:: How to complete this task ::
Find the line containing "섬(레드먼드)의 앤 앤의 꿈의 집 1917" in the records below. Copy exactly that line and each one after it, ending at the line containing "OF DREAMS http://www.gutenberg.org/files/544/544-h/544-h.htm", and nothing more.

:: Given records ::
· · ·

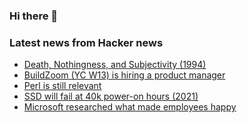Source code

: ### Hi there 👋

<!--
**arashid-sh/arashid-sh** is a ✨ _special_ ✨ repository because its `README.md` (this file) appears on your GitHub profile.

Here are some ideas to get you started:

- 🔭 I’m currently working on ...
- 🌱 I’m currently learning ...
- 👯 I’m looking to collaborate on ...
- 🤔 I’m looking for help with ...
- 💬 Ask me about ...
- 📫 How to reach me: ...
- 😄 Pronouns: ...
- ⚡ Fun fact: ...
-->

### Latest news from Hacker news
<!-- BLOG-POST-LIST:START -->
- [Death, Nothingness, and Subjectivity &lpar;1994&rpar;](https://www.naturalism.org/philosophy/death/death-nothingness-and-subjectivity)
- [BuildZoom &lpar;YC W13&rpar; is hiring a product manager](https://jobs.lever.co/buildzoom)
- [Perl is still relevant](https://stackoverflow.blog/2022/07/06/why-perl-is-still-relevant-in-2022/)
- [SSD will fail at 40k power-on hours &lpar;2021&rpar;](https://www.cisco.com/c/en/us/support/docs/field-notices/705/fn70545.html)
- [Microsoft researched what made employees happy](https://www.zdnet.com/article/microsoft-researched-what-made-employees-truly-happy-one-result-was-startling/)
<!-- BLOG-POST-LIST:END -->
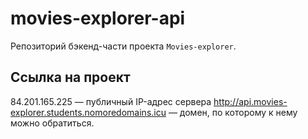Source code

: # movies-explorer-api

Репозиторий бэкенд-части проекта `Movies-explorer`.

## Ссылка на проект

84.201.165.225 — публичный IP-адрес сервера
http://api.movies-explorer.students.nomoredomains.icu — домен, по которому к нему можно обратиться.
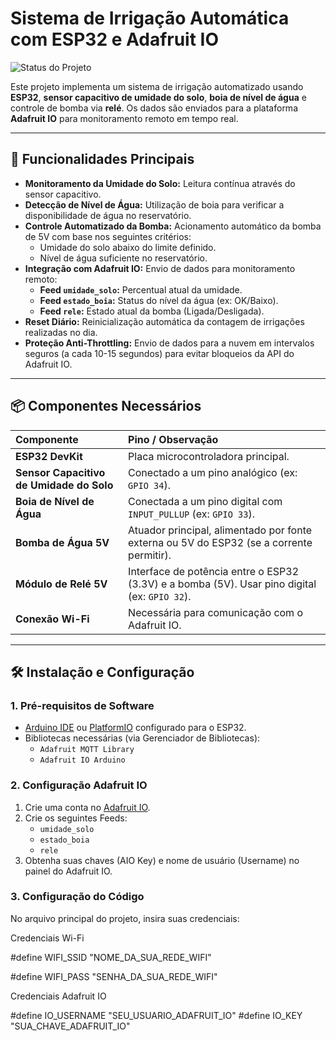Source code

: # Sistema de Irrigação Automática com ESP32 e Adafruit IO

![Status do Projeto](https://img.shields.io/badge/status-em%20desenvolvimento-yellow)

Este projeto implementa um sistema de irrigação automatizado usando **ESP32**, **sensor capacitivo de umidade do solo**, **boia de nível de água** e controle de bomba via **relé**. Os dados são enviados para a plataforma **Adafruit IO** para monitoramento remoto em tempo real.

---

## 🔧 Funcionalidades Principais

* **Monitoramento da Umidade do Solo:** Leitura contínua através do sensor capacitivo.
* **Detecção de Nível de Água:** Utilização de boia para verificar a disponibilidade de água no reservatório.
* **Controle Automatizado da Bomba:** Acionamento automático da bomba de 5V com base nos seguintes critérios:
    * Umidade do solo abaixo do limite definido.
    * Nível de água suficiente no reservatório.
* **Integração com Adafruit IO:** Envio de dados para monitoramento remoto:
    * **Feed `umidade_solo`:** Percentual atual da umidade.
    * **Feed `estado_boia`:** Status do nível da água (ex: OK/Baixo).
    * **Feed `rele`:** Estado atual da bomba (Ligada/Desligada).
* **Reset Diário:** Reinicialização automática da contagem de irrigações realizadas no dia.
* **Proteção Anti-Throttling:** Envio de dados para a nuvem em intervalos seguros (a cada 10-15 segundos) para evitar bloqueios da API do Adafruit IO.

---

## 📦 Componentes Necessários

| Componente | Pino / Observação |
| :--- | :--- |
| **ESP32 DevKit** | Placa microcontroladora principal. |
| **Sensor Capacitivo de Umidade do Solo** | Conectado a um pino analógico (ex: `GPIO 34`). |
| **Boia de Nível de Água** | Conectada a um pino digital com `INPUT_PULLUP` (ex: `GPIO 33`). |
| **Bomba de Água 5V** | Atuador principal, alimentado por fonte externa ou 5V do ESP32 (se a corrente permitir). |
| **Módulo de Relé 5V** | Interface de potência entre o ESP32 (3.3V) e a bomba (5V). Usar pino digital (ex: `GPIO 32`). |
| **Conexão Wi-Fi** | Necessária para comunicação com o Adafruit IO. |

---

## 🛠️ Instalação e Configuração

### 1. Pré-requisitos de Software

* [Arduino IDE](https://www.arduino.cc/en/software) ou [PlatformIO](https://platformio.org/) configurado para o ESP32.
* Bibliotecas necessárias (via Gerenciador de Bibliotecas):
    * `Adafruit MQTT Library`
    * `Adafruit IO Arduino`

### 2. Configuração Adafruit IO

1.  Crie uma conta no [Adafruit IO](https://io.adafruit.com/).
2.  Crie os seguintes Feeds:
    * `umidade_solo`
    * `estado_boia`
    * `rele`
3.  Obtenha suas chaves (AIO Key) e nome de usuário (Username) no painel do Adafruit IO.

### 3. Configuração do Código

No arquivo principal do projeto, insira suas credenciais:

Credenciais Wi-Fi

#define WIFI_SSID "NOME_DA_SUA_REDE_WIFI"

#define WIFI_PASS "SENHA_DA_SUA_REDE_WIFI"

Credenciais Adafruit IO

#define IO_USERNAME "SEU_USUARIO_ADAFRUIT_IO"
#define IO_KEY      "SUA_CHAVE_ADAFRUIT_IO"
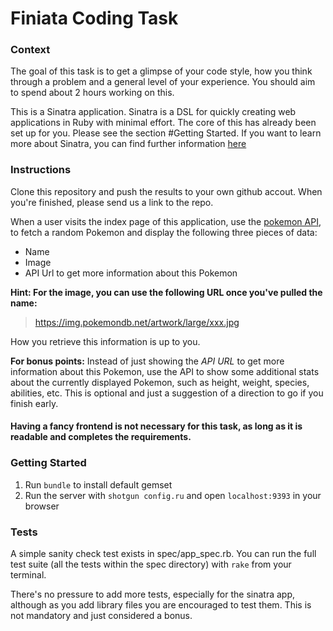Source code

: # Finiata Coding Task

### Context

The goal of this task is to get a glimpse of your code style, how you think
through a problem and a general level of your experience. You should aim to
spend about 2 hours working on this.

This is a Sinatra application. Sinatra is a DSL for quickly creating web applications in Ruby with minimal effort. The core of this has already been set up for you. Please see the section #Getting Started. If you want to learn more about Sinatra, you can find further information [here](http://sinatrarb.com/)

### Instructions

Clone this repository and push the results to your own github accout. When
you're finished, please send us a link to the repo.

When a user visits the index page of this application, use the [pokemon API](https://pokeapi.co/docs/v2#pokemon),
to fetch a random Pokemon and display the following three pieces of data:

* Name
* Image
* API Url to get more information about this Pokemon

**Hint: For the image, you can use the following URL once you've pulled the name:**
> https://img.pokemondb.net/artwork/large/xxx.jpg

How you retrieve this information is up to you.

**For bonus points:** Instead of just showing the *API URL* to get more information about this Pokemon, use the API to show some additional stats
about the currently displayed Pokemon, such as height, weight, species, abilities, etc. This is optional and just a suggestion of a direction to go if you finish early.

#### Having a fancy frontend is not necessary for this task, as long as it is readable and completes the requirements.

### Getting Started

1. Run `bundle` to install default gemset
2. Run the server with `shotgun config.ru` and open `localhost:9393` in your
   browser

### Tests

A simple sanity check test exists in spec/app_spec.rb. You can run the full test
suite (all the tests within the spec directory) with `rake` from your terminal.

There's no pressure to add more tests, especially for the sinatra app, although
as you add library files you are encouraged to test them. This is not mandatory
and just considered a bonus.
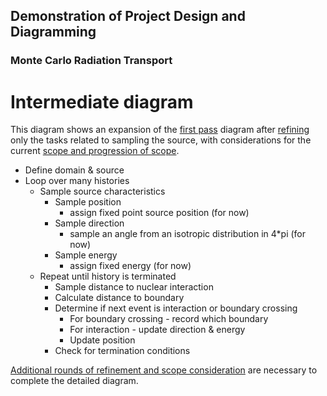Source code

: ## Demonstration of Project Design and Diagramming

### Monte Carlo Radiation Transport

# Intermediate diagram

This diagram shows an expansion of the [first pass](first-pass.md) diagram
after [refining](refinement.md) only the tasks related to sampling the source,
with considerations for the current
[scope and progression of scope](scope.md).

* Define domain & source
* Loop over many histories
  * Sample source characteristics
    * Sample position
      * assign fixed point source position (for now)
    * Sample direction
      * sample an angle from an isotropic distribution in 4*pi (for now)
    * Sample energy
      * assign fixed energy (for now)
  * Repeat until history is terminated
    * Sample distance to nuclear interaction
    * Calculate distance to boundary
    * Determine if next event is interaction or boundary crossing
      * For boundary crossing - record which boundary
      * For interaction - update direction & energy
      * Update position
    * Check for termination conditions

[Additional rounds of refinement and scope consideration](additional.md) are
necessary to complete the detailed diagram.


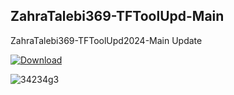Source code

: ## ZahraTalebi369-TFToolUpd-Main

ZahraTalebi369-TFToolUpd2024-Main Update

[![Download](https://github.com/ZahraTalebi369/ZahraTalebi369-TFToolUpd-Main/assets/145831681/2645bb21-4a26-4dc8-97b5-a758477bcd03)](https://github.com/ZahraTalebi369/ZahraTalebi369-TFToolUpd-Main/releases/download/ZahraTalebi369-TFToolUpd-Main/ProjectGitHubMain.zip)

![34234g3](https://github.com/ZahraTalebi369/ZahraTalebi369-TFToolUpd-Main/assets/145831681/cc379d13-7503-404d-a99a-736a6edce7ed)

· · ·

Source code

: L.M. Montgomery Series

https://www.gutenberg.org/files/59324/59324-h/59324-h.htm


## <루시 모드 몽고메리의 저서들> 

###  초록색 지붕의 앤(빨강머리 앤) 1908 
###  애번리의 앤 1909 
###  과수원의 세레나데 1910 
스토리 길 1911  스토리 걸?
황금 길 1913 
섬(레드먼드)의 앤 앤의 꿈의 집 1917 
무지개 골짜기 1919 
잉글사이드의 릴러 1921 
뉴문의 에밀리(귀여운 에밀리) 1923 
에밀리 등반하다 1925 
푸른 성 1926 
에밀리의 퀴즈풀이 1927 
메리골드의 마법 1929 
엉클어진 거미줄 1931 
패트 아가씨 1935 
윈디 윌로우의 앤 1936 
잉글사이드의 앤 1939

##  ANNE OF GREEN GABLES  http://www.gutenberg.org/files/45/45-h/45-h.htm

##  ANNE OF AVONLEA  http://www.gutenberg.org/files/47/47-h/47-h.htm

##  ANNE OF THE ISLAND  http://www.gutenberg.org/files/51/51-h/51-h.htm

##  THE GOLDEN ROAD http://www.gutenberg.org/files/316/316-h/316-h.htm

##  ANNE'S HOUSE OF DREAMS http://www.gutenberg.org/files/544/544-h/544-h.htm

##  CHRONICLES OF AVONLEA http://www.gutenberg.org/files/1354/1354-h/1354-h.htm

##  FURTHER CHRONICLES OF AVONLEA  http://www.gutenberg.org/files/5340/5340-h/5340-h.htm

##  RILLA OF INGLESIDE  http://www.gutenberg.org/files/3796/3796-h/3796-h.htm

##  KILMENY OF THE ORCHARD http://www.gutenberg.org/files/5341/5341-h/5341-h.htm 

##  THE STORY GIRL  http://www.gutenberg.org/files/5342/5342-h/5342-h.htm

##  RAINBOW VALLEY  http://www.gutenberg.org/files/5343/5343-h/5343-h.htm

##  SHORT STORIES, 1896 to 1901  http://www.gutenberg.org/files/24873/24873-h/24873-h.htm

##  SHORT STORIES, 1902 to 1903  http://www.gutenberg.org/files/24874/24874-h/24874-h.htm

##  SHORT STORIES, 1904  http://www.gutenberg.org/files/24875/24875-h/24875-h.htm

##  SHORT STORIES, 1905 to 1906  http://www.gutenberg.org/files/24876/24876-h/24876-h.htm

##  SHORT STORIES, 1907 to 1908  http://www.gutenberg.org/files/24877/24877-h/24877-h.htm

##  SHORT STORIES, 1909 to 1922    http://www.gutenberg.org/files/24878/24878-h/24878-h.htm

· · ·

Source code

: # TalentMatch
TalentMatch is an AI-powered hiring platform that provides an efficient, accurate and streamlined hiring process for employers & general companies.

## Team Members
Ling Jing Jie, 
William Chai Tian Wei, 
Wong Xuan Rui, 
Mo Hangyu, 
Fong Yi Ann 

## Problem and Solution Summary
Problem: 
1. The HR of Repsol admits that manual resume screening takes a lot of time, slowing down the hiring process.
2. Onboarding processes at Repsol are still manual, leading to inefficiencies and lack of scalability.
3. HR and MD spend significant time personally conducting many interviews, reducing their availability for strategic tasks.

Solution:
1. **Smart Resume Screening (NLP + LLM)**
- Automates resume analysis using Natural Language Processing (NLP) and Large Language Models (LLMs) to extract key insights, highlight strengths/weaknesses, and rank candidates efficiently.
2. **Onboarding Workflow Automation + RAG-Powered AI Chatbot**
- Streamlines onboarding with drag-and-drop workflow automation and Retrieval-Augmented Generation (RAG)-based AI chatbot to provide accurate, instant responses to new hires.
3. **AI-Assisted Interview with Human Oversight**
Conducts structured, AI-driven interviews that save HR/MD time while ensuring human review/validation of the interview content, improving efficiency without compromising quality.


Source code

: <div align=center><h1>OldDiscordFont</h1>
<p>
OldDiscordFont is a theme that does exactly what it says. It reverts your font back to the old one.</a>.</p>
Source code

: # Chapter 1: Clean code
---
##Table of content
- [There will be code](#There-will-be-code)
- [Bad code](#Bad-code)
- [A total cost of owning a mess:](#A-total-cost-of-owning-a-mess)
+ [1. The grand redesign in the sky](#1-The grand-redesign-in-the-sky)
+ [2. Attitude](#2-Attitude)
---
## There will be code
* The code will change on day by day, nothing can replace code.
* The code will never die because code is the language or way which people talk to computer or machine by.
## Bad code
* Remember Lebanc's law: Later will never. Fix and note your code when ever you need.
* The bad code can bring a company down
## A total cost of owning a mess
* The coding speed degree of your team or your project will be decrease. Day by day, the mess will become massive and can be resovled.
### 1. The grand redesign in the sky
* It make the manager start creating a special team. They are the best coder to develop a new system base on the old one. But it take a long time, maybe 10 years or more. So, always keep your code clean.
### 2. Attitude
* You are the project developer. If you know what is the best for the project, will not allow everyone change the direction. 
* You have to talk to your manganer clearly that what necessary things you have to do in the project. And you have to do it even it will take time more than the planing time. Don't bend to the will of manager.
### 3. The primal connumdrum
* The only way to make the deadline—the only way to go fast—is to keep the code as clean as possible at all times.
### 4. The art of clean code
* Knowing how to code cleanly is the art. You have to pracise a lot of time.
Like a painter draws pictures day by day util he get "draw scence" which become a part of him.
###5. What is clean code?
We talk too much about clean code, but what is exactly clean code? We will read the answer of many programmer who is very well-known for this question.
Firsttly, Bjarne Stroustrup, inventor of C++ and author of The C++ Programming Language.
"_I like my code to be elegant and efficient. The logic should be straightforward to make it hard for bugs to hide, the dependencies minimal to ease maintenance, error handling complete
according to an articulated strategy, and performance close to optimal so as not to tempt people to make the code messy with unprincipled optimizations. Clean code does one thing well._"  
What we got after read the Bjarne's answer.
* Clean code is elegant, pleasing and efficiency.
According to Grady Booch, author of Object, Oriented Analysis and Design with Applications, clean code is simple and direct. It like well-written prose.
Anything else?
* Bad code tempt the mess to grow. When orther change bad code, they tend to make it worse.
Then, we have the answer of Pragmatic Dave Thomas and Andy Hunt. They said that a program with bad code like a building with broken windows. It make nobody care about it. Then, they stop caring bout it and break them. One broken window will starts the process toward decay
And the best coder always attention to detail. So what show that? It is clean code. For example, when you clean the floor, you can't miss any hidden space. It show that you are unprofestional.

· · ·

:: Written reply ::
섬(레드먼드)의 앤 앤의 꿈의 집 1917 
무지개 골짜기 1919 
잉글사이드의 릴러 1921 
뉴문의 에밀리(귀여운 에밀리) 1923 
에밀리 등반하다 1925 
푸른 성 1926 
에밀리의 퀴즈풀이 1927 
메리골드의 마법 1929 
엉클어진 거미줄 1931 
패트 아가씨 1935 
윈디 윌로우의 앤 1936 
잉글사이드의 앤 1939

##  ANNE OF GREEN GABLES  http://www.gutenberg.org/files/45/45-h/45-h.htm

##  ANNE OF AVONLEA  http://www.gutenberg.org/files/47/47-h/47-h.htm

##  ANNE OF THE ISLAND  http://www.gutenberg.org/files/51/51-h/51-h.htm

##  THE GOLDEN ROAD http://www.gutenberg.org/files/316/316-h/316-h.htm

##  ANNE'S HOUSE OF DREAMS http://www.gutenberg.org/files/544/544-h/544-h.htm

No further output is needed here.